Die Klage hatte keinen Erfolg.
Zur Begründung seiner Revision führt der Kläger aus:
§ 25 DVStBerG verlange eine Niederschrift über die Prüfung. Enthalte das Protokoll nur die in Abs. 1 Nr. 1 bis 3 dieser Vorschrift erforderlichen Angaben, könne schon nach einfachem Sprachgebrauch nicht von einer Niederschrift über eine Prüfung gesprochen werden. Eine Niederschrift über den Ablauf der Prüfung solle dem Prüfer und dem Prüfling die Möglichkeit verschaffen, zu einem einigermaßen sicheren Ergebnis bei der Beurteilung der Prüfungsleistungen zu gelangen. Ein Prüfer sei überfordert, wenn er eine abschließende Beurteilung der Leistungen des Prüflings nur aus dem Gedächtnis vorzunehmen hätte. Es sei zumutbar und auch möglich, schon vor der mündlichen Prüfung die zu stellenden Fragen in ein vorbereitetes Protokoll aufzunehmen und später bei der Beantwortung der Prüfungsfragen durch den Prüfling entsprechende Vermerke und Noten in dieses Protokoll aufzunehmen. Am Ende einer mehrstündigen Prüfung könne ein sog. Resümee gebildet werden. Käme es unter den Prüfern zu Meinungsverschiedenheiten über die Beurteilung der Leistungen eines Prüflings, so könne derjenige, der diese Leistungen positiv oder negativ bewerten möchte, an Hand seiner Aufzeichnungen seine Meinung unter Hinweis auf die Notizen rechtfertigen. Es könne einfach nicht richtig sein, daß in diesem wichtigen Teil einer mündlichen Prüfung die Beurteilung letztlich davon abhänge, über welche Gedächtnisqualitäten die Prüfer verfügten und inwieweit sie in der Lage seien, sich bei dem Gespräch über die Beurteilung durch bloße mündliche, also nicht durch schriftliche Aufzeichnungen zu belegende, Argumentation durchzusetzen. Die Prüfer könnten in einer Niederschrift Zwischennoten und Zwischenbeurteilungen abgeben, die bei der Bildung des Gesamteindrucks herangezogen werden könnten. Würden die Prüfer die Fragen oder Fragenkomplexe in der Niederschrift festhalten, könnten sie auch die Reaktion des Prüflings bewerten, wobei es keineswegs notwendig sei, daß dieser mit "Ja" oder mit einem einzelnen Satz zu antworten hätte, vielmehr lasse sich auch die Leistung eines Prüflings im Rahmen einer Diskussion über eine Einzelfrage oder zumindest über einen Fragenkomplex recht gut benoten.

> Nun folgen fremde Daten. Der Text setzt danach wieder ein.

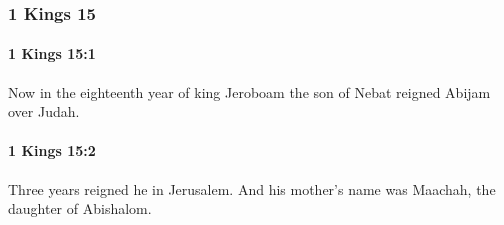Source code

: 	\subsubsection{1 Kings 15} %
		\label{1KINGS-15}

		\paragraph{1 Kings 15:1} %
			\label{1KINGS-15-1}

			Now in the eighteenth year of king Jeroboam the son of Nebat reigned Abijam over Judah.


		\paragraph{1 Kings 15:2} %
			\label{1KINGS-15-2}

			Three years reigned he in Jerusalem. And his mother’s name was Maachah, the daughter of Abishalom.

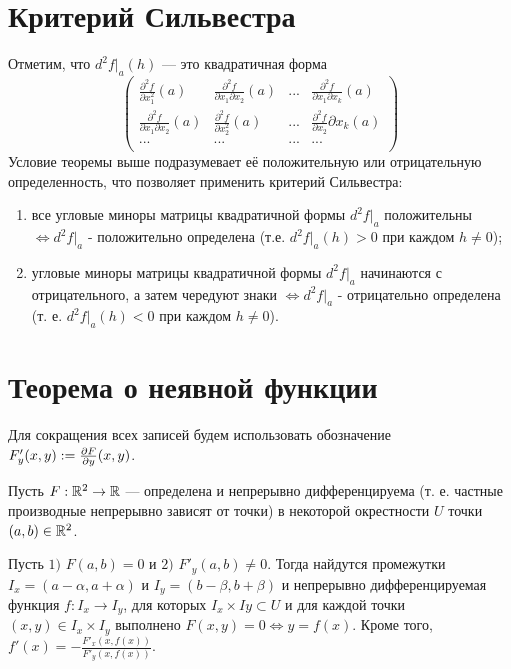     \section{Критерий Сильвестра}
   
    \begin{mention}
   	    Отметим, что $d^2f|_a(h)$ — это квадратичная форма
    	\[ \begin{pmatrix}
    		\frac{\partial^2 f}{\partial x_1^2}(a) & \frac{\partial^2 f}{\partial x_1 \partial x_2}(a) & ... & \frac{\partial^2 f}{\partial x_1 \partial x_k}(a) \\
    		\frac{\partial^2 f}{\partial x_1 \partial x_2}(a) & \frac{\partial^2 f}{\partial x_2^2}(a) & ... & \frac{\partial^2 f}{\partial x_2}{\partial x_k}(a) \\
    		... & ... & ... & ... \\
    	\end{pmatrix} \]
   	    Условие теоремы выше подразумевает её положительную или отрицательную определенность, что позволяет применить критерий Сильвестра:
   	    \begin{enumerate} 
   	    	\item все угловые миноры матрицы квадратичной формы $d^2 f|_a$ положительны $\Leftrightarrow d^2 f|_a$ - положительно определена (т.е. $d^2 f|_a(h) > 0$ при каждом $h \neq 0$);
   	    	\item угловые миноры матрицы квадратичной формы $d^2 f|_a$ начинаются с отрицательного, а затем чередуют знаки $\Leftrightarrow d^2 f|_a$ - отрицательно определена (т. е. $d^2 f|_a(h) < 0$ при каждом $h \neq 0$).
	    \end{enumerate}
    \end{mention}
    
    \section{Теорема о неявной функции}
    
    Для сокращения всех записей будем использовать обозначение $F'_y(x, y) := \frac{\partial F}{\partial y}(x, y)$.
    
    \begin{theorem}
    	Пусть $F : \mathbb R^2 \rightarrow \mathbb R$ — определена и непрерывно дифференцируема (т. е. частные производные непрерывно зависят от точки) в некоторой окрестности $U$ точки $(a, b) \in \mathbb R^2$.
    	
    	Пусть $1)$ $F(a, b) = 0$ и $2)$ $F'_y(a, b) \neq 0$. Тогда найдутся промежутки $I_x = (a - \alpha, a + \alpha)$ и $I_y = (b - \beta, b + \beta)$ и непрерывно дифференцируемая функция $f : I_x \rightarrow I_y$, для которых $I_x \times Iy \subset U$ и для каждой точки $(x, y) \in I_x \times I_y$ выполнено $F(x, y) = 0 \Leftrightarrow y = f(x)$. Кроме того, $f'(x) = -\frac{F'_x(x, f(x))}{F'_y(x, f(x))}.$
    \end{theorem}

Die Prüfungskommission habe auch gegen § 19 DVStBerG verstoßen. Die Arbeiten des Klägers seien nicht von mindestens zwei Mitgliedern des Prüfungsausschusses begutachtet worden. Eine Begutachtung im Sinne dieser Bestimmung setze ein selbständiges Urteil voraus. Der zweite Gutachter habe sich dem ersten ohne eigene Meinungsbildung angeschlossen. Anders lasse sich bei der differenzierten Punktbewertung der Umstand nicht erklären, daß beide Prüfer zur gleichen Punktzahl gelangt seien. Bei der hier vorliegenden Materie sei es ausgeschlossen, Fragen zu stellen, die konkret nur eine Lösung zuließen.
Entscheidungsgründe
Die Revision kann keinen Erfolg haben.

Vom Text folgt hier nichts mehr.